Ragada: One cool dude from Cuddapah

December 25, 2010 08:43 pm | Updated 08:43 pm IST

Anushka Shetty, Nagarjuna and Priyamani

Anushka Shetty, Nagarjuna and Priyamani

You don't go to Nagarjuna's movie expecting a new storyline, a narrative style and direction.

You go to enjoy yourself, have fun, listen to some funky dialogues, watch some songs, some action sequences and come out with a smile on your face. Ragada meets this standard of expectation right from the word go as our cool dude in aviator glasses with a wry smile strides into the city speaking Cuddapah lingo to set right the various squabbling gangs. Or so you surmise, seeing the fight sequences and the dialogues.

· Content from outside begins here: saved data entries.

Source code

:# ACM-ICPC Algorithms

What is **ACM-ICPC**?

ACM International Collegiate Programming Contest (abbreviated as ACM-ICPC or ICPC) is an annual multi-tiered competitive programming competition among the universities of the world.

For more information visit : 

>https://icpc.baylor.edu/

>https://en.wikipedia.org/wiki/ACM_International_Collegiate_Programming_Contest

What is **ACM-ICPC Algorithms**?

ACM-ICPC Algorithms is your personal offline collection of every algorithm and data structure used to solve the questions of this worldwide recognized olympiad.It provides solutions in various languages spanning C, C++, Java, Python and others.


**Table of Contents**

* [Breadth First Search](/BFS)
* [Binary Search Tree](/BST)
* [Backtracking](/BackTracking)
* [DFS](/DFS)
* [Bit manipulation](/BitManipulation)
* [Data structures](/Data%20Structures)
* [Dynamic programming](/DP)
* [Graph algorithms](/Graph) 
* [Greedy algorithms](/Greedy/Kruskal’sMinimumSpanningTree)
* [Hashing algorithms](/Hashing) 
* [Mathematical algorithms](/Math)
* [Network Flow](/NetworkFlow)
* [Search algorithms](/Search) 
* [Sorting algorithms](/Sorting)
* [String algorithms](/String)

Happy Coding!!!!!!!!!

In reality, the film is like a rabbit hole with many doors that keep opening one after the other to draw you into the drama. And there is a drama within a drama.

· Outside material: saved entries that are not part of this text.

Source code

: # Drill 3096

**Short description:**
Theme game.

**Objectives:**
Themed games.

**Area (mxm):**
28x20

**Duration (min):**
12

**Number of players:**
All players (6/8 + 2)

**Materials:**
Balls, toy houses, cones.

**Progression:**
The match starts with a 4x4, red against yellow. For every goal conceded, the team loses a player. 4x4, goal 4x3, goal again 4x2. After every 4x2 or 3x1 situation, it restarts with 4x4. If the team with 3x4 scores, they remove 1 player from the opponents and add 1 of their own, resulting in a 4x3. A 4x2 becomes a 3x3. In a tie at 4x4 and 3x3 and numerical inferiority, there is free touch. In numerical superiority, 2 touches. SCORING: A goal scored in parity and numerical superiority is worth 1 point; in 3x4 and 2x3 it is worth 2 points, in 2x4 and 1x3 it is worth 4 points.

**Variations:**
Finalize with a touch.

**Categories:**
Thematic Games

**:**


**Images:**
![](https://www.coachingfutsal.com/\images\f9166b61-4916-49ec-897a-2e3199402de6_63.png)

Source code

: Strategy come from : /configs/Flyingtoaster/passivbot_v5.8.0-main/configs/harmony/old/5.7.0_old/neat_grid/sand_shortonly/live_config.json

In the city, there are two gangs. While one ganglord has moved into the political arena, the other wannabe gang is stuck in the rut of fisticuffs, swordfights and spray of gunfire. In this framework, our hero steps in with style.

Nagarjuna is Satya Reddy who believes in treating the men with a candy or a box in the ears depending on how they approach him. For him, the women fall into two categories: chocolate or a bullet.

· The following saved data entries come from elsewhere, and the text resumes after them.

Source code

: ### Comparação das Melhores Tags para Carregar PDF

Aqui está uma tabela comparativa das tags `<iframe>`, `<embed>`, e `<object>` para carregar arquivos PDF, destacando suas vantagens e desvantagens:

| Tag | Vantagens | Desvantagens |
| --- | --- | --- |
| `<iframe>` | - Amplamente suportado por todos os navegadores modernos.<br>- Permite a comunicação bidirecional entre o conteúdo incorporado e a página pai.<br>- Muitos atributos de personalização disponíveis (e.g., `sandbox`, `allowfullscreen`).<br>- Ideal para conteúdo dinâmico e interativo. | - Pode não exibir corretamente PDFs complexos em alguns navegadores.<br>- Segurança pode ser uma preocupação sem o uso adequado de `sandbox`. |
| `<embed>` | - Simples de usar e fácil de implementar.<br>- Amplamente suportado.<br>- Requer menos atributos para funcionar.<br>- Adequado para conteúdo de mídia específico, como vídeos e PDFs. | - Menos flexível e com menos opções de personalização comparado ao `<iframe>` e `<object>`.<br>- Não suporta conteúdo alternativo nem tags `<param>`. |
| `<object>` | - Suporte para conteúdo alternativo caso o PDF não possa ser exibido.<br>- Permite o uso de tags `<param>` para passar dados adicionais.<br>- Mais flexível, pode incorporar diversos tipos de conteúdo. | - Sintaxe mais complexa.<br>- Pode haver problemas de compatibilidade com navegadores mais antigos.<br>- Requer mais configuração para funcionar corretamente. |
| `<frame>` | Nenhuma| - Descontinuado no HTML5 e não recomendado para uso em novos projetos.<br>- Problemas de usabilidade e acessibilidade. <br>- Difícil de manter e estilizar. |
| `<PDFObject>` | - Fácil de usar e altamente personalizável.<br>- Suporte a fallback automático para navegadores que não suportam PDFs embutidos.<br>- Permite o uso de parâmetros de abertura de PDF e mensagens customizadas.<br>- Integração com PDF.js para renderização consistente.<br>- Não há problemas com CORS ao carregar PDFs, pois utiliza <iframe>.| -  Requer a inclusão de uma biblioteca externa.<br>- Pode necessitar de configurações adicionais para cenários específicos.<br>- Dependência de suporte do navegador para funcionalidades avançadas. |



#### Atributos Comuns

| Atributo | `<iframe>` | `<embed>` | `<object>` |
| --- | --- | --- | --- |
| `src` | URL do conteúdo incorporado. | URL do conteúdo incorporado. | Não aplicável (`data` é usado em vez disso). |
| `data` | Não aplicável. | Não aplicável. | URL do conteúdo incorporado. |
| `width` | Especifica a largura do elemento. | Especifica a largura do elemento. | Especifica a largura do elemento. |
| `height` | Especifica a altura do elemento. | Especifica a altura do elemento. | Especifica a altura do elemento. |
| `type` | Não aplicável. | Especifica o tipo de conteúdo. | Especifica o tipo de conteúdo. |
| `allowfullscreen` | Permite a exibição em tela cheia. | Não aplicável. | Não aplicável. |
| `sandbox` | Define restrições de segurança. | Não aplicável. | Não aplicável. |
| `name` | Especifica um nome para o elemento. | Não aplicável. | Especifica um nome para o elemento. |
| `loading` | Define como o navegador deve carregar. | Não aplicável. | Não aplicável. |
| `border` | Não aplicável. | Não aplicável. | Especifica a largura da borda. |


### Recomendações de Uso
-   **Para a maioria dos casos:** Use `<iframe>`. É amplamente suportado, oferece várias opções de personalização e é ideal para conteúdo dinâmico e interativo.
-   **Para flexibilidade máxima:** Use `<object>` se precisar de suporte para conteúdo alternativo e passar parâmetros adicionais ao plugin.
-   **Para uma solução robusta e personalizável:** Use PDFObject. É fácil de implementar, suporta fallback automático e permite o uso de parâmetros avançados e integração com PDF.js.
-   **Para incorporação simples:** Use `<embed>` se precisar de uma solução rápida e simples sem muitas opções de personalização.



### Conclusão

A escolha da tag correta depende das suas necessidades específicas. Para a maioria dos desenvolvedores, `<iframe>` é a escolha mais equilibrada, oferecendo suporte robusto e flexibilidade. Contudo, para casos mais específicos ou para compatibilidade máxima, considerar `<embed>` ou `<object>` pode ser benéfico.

With such a simple philosophy, you cannot go greatly wrong. Once in the city, he wants to make money in real quick time. He teaches the city-slickers a thing or two about gang warfare, rivalry and psychology as he goes about the job of mopping up money. Why he wants to make the money, remains a puzzle till the intermission. Post-interval, there is a twist in the tale that settles a few pending doubts about the past of the characters.

The director doesn't drill the flashback like a long painful drudgery; instead he shows it like a flash and moves on with the story. If he digresses, it is in the dance sequences with the heroines in scenic locations across the world.

The song and dance numbers break the narrative flow of the story, but what the heck, you have come to watch Nagarjuna's movie not some gritty Bruce Willis' movie.

Anushka and Priyamani have their share of screen presence which goes beyond the dance steps. Brahmanandam is deadpan laugh riot especially when he says he can win the Olympics of masculine beauty if there is any such thing while patting his bald patch.

The narrative style is brilliant which transforms a pedestrian revenge drama into an engrossing fare. It is the sheer presence of Nagarjuna, his style and mannerisms that make the movie engrossing fun.

The music is hummable fare in two songs.

The cinema is rated ‘A' and has sequences of violence and skin show.